Encontrei um ambiente muito parecido com a minha família. É sempre um lugar muito alegre, festivo, mas com respeito, não só à espiritualidade, mas a todo o processo, a toda a liturgia. Respeito especial aos mais velhos e a tudo o que a ancestralidade pede.

Para encerrar, olhando para a sua jornada, que mensagem você gostaria de deixar para outras mulheres, especialmente mulheres negras, que buscam trilhar seus próprios caminhos e ocupar novos espaços? 

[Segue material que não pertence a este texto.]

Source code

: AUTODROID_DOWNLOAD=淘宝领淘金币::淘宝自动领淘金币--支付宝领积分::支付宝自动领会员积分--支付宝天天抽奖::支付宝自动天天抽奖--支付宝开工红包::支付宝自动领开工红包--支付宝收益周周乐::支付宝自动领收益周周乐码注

Se eu for olhar para a minha história, a primeira coisa que eu diria é: siga em frente, não desista. Você não sabe exatamente para onde está indo, não tem certeza se vai dar certo, mas o que a gente não pode é parar pelo caminho. Vai doer várias vezes quando você tiver tentando, mas também dói quando você não tenta. 

Se você tiver um objetivo e você só depender de você para correr atrás dele, vai. Sou muito honesta porque sei que para nós, mulheres pretas, a frase "ninguém solta a mão de ninguém" nem sempre se aplica. Muitas vezes, ninguém sequer segurou nossa mão para que a gente pudesse fazer a nossa caminhada. A gente vai ter que caminhar sozinhas. 

Quando estou em um espaço de luta, de resiliência, e olho para aquelas mulheres negras, sei a luta que elas tiveram só para estarem ali. São lutas individuais que, muitas vezes, não temos condições de pegar na mão uma da outra para ajudar, mas, mesmo assim, nós estamos trilhando um caminho em que uma vai guiando a outra pelo exemplo, no acolhimento, na palavra, na troca, na afetividade. 

Acredite. Acredite em você, vá e continue caminhando.